[Opening Data in this exercise section]
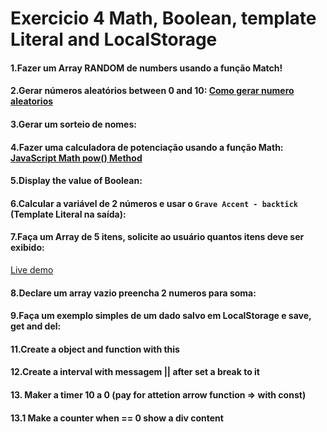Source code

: # Exercicio 4 Math, Boolean, template Literal and LocalStorage

#### 1.Fazer um Array RANDOM de numbers usando a função Match!  

#### 2.Gerar números aleatórios between 0 and 10: [Como gerar numero aleatorios](http://devfuria.com.br/javascript/numeros-aleatorios/) 

#### 3.Gerar um sorteio de nomes:  

#### 4.Fazer uma calculadora de potenciação usando a função Math:  [JavaScript Math pow() Method](https://www.w3schools.com/jsref/jsref_pow.asp)  

#### 5.Display the value of Boolean:  

#### 6.Calcular a variável de 2 números e usar o `Grave Accent - backtick` (Template Literal na saída):

#### 7.Faça um Array de 5 itens, solicite ao usuário quantos itens deve ser exibido:  
<a href="https://geradev.netlify.app/js_exercises/js_exercicio_4_question_7" target="_blank">Live demo</a>

#### 8.Declare um array vazio preencha 2 numeros para soma:  

#### 9.Faça um exemplo simples de um dado salvo em LocalStorage e save, get and del:  

#### 11.Create a object and function with this 

#### 12.Create a interval with messagem || after set a break to it

#### 13. Maker a timer 10 a 0 (pay for attetion arrow function => with const) 

#### 13.1 Make a counter when == 0 show a div content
[Closing Data in this exercise section]
**Goal of the exercise**
Write out the listing above exactly, images omitted.

**Solved problem**
Source code

: # Exercicio 4 Math, Boolean, template Literal and LocalStorage

#### 1.Fazer um Array RANDOM de numbers usando a função Match!  

#### 2.Gerar números aleatórios between 0 and 10: [Como gerar numero aleatorios](http://devfuria.com.br/javascript/numeros-aleatorios/) 

#### 3.Gerar um sorteio de nomes:  

#### 4.Fazer uma calculadora de potenciação usando a função Math:  [JavaScript Math pow() Method](https://www.w3schools.com/jsref/jsref_pow.asp)  

#### 5.Display the value of Boolean:  

#### 6.Calcular a variável de 2 números e usar o `Grave Accent - backtick` (Template Literal na saída):

#### 7.Faça um Array de 5 itens, solicite ao usuário quantos itens deve ser exibido:  
<a href="https://geradev.netlify.app/js_exercises/js_exercicio_4_question_7" target="_blank">Live demo</a>

#### 8.Declare um array vazio preencha 2 numeros para soma:  

#### 9.Faça um exemplo simples de um dado salvo em LocalStorage e save, get and del:  

#### 11.Create a object and function with this 

#### 12.Create a interval with messagem || after set a break to it

#### 13. Maker a timer 10 a 0 (pay for attetion arrow function => with const) 

#### 13.1 Make a counter when == 0 show a div content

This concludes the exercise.